[Opening Supplied data section]

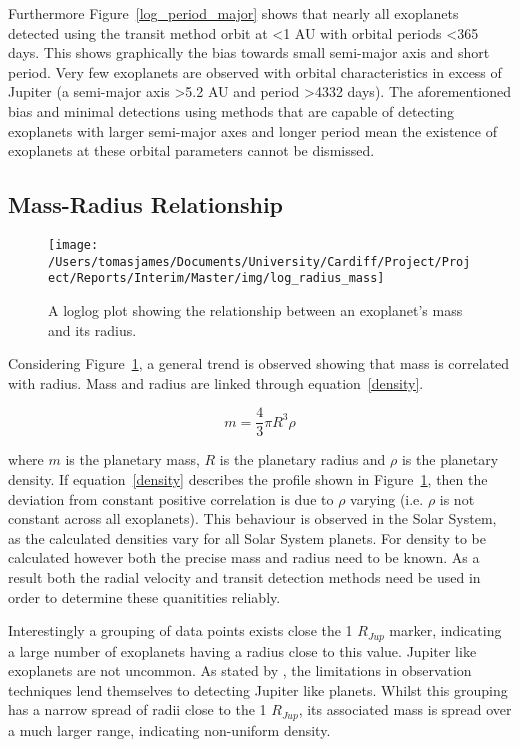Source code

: \documentclass{report}
\begin{document}
Furthermore Figure~\ref{log_period_major} shows that nearly all exoplanets detected using the transit method orbit at \textless 1 AU with orbital periods \textless 365 days. This shows graphically the bias towards small semi-major axis and short period. Very few exoplanets are observed with orbital characteristics in excess of Jupiter (a semi-major axis \textgreater 5.2 AU and period \textgreater 4332 days). The aforementioned bias and minimal detections using methods that are capable of detecting exoplanets with larger semi-major axes and longer period mean the existence of exoplanets at these orbital parameters cannot be dismissed.

\subsection*{Mass-Radius Relationship}

\begin{figure}[H]
\centering
    \texttt{[image: /Users/tomasjames/Documents/University/Cardiff/Project/Project/Reports/Interim/Master/img/log\_radius\_mass]}
\caption{A loglog plot showing the relationship between an exoplanet's mass and its radius.}\label{log_radius_mass}
\end{figure}

Considering Figure~\ref{log_radius_mass}, a general trend is observed showing that mass is correlated with radius. Mass and radius are linked through equation~\ref{density}.

\begin{equation} \label{density}
    m = \frac{4}{3}\pi R^3 \rho
\end{equation}

 where $m$ is the planetary mass, $R$ is the planetary radius and $\rho$ is the planetary density. If equation~\ref{density} describes the profile shown in Figure~\ref{log_radius_mass}, then the deviation from constant positive correlation is due to $\rho$ varying (i.e. $\rho$ is not constant across all exoplanets). This behaviour is observed in the Solar System, as the calculated densities vary for all Solar System planets. For density to be calculated however both the precise mass and radius need to be known. As a result both the radial velocity and transit detection methods need be used in order to determine these quanitities reliably.

 Interestingly a grouping of data points exists close the 1 $R_{Jup}$ marker, indicating a large number of exoplanets having a radius close to this value. Jupiter like exoplanets are not uncommon. As stated by \textcite{stats}, the limitations in observation techniques lend themselves to detecting Jupiter like planets. Whilst this grouping has a narrow spread of radii close to the 1 $R_{Jup}$, its associated mass is spread over a much larger range, indicating non-uniform density.
\end{document}
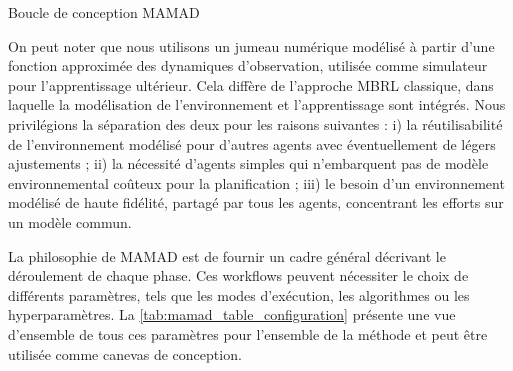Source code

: \documentclass[pdflatex,sn-mathphys-num]{sn-jnl}%
\theoremstyle{thmstyleone}%
\theoremstyle{thmstyletwo}%
\theoremstyle{thmstylethree}%
\begin{document}
\begin{algorithm}[H]
    \caption{Boucle de conception MAMAD}
    \label{alg:mamad-loop}
    \DontPrintSemicolon
\end{algorithm}

On peut noter que nous utilisons un jumeau numérique modélisé à partir d'une fonction approximée des dynamiques d'observation, utilisée comme simulateur pour l'apprentissage ultérieur. Cela diffère de l'approche MBRL classique, dans laquelle la modélisation de l'environnement et l'apprentissage sont intégrés. Nous privilégions la séparation des deux pour les raisons suivantes :  
i) la réutilisabilité de l'environnement modélisé pour d'autres agents avec éventuellement de légers ajustements ;  
ii) la nécessité d'agents simples qui n'embarquent pas de modèle environnemental coûteux pour la planification ;  
iii) le besoin d'un environnement modélisé de haute fidélité, partagé par tous les agents, concentrant les efforts sur un modèle commun.

La philosophie de MAMAD est de fournir un cadre général décrivant le déroulement de chaque phase. Ces workflows peuvent nécessiter le choix de différents paramètres, tels que les modes d'exécution, les algorithmes ou les hyperparamètres. La \autoref{tab:mamad_table_configuration} présente une vue d'ensemble de tous ces paramètres pour l'ensemble de la méthode et peut être utilisée comme canevas de conception.
\end{document}
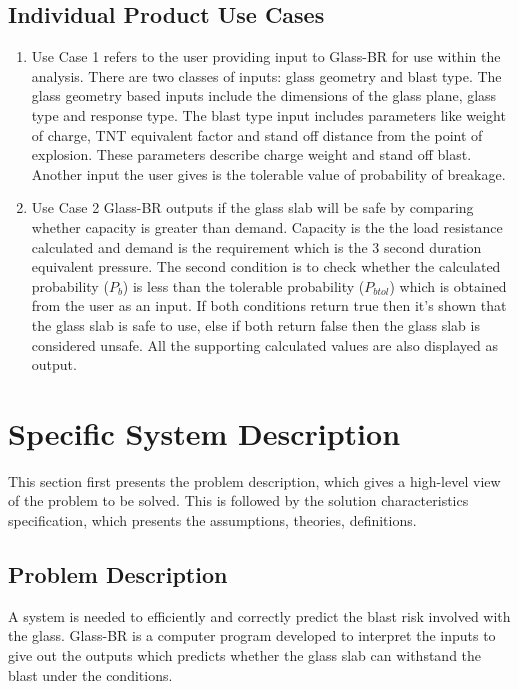 \documentclass[12pt]{article}
\begin{document}
\subsection{Individual Product Use Cases}
\label{Sec:IPUC}
\begin{enumerate}
\item{Use Case 1 refers to the user providing input to Glass-BR for use within the analysis. There are two classes of inputs: glass geometry and blast type. The glass geometry based inputs include the dimensions of the glass plane, glass type and response type. The blast type input includes parameters like weight of charge, TNT equivalent factor and stand off distance from the point of explosion. These parameters describe charge weight and stand off blast. Another input the user gives is the tolerable value of probability of breakage.}
\item{ Use Case 2 Glass-BR outputs if the glass slab will be safe by comparing whether capacity is greater than demand. Capacity is the the load resistance calculated and demand is the requirement which is the 3 second duration equivalent pressure. The second condition is to check whether the calculated probability ($P_{b}$) is less than the tolerable probability ($P_{btol}$) which is obtained from the user as an input. If both conditions return true then it's shown that the glass slab is safe to use, else if both return false then the glass slab is considered unsafe. All the supporting calculated values are also displayed as output.}
\end{enumerate}
\section{Specific System Description}
\label{Sec:SSD}
This section first presents the problem description, which gives a high-level view of the problem to be solved. This is followed by the solution characteristics specification, which presents the assumptions, theories, definitions.
\subsection{Problem Description}
\label{Sec:PD}
A system is needed to efficiently and correctly predict the blast risk involved with the glass. Glass-BR is a computer program developed to interpret the inputs to give out the outputs which predicts whether the glass slab can withstand the blast under the conditions.
\end{document}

[Closing Supplied data section]

◆ **Task goal**
Respond with a single number: the count of lines in the entries above that contain the string "larger".

◆ **Solved problem**
2